The protocol is based on JSON packets over WebSockets.
This approach was chosen due to the fact that almost all reasonable languages supports these two concepts either natively or via a mature 3rd party package.
Atleast websocket_client https://pypi.org/project/websocket_client/
Websocket-sharp and JSON.Net will be avaliable
https://github.com/sta/websocket-sharp https://www.newtonsoft.com/json
You can use whatever you want of languages, but these are the ones i'm ready to compile/run. Contact me if you want to use something else, and/or got reasonable library needs.
More examples will come! Python: https://github.com/N0K0/AiCompo2020-bots
The Unity application automatically sets up an Websocket Server on ws://localhost:8888/ with the service running on ws://localhost:8888/server
You will soon be greeted with a bunch of spam asking for an username. Check out the examples if something is unclear.
There is two different types of state sent to the use.
The first one is the definition of the game map. As precisely as possible. Since this might be quite big I opt on only sending it a couple of times. At the start of the game you will get 10 seconds to parse the input data and start figuring out the path.
The game map is procedurally generated from 3 to 10 points on a map, with bezier curves drawn between them. The map is completely flat and you may only collide with the ground. Simply ignore the y keys that is passed to you as the player.
See the first video from here if you wonder how the curves work
https://www.youtube.com/playlist?list=PLFt_AvWsXl0d8aDaovNztYf6iTChHzrHP
In general all commands will return a couple of different answers, all basic commands return an OK or ERROR. Other than that we will return things like a bit more comprehensive status or such.
The two basic returns are OK and ERROR.
Both are based on the Type field which is the same as the command sent. And a status field with the value OK or ERROR on top of that the Command field is used for some debug friendly strings
{
"Type": "Username",
"Status": "OK",
"Command": "Username set!"
}{
"Type": "Username",
"Status": "ERROR",
"Command": "Username already in use, set an other if "

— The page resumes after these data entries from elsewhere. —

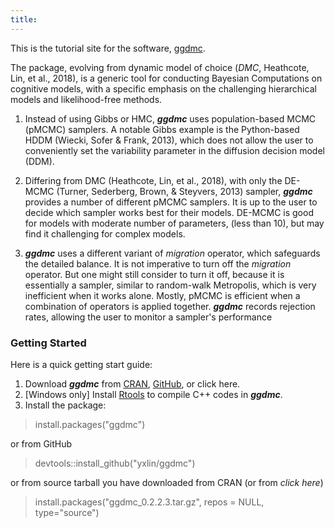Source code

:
 ```yaml
---
title: 
---
```


This is the tutorial site for the software, [ggdmc](https://github.com/yxlin/ggdmc/).

The package, evolving from dynamic model of choice (_DMC_,
Heathcote, Lin, et al., 2018), is a generic tool for conducting Bayesian Computations on
cognitive models, with a specific emphasis on the challenging hierarchical models
and likelihood-free methods.

1. Instead of using Gibbs or HMC, **_ggdmc_** uses population-based MCMC (pMCMC) 
samplers. A notable Gibbs example is the Python-based 
HDDM (Wiecki, Sofer & Frank, 2013), which does not allow the user to 
conveniently set the variability parameter in the diffusion decision model (DDM). 

2. Differing from DMC (Heathcote, Lin, et al., 2018), with only the DE-MCMC 
(Turner, Sederberg, Brown, & Steyvers, 2013) sampler, **_ggdmc_** provides a number 
of different pMCMC samplers. It is up to the user to 
decide which sampler works best for their models. DE-MCMC is good for models
with moderate number of parameters, (less than 10), but may find it
challenging for complex models.

3. **_ggdmc_** uses a different variant of _migration_ operator, which safeguards
the detailed balance. It is not imperative to turn off the _migration_ operator. 
But one might still consider to turn it off, because it is essentially a 
sampler, similar to random-walk Metropolis, which is very inefficient when
it works alone.  Mostly, pMCMC is efficient when a combination of 
operators is applied together. **_ggdmc_** records rejection rates, allowing
the user to monitor a sampler's performance

### Getting Started

Here is a quick getting start guide:

1. Download **_ggdmc_** from [CRAN](https://cran.r-project.org/web/packages/ggdmc/index.html),
 [GitHub](https://github.com/yxlin/ggdmc), or click here.
2. [Windows only] Install [Rtools](https://cran.r-project.org/bin/windows/Rtools/) to compile
C++ codes in **_ggdmc_**.
3. Install the package:

> install.packages("ggdmc")

or from GitHub 

> devtools::install_github("yxlin/ggdmc")

or from source tarball you have downloaded from CRAN (or from _click here_)

> install.packages("ggdmc_0.2.2.3.tar.gz", repos = NULL, type="source")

}The Messages are two parted. The first part is this outer part which looks like the two messages above.
There is a couple of commands that need a bit more parsing.
For example the player status update message looks like the following:
{
"Type": "playerStatus",
"Status": "OK",
"Command": "{\"checkpointsHit\":null,\"pos\":{\"x\":90.47172,\"y\":0.0825762153,\"z\":419.044525},\"rotation\":{\"x\":9.9392335E-17,\"y\":25.8771763,\"z\":6.893535E-09},\"checkpoint_next_pos\":{\"x\":312.761475,\"y\":-0.495,\"z\":311.209961},\"checkpoint_next_rot\":{\"x\":-4.53195753E-06,\"y\":49.55492,\"z\":1.6694604E-06},\"thrustpower\":100.0,\"turnrate\":60.0,\"targetAngle\":0.0,\"thrustRemaining\":0.953831851}"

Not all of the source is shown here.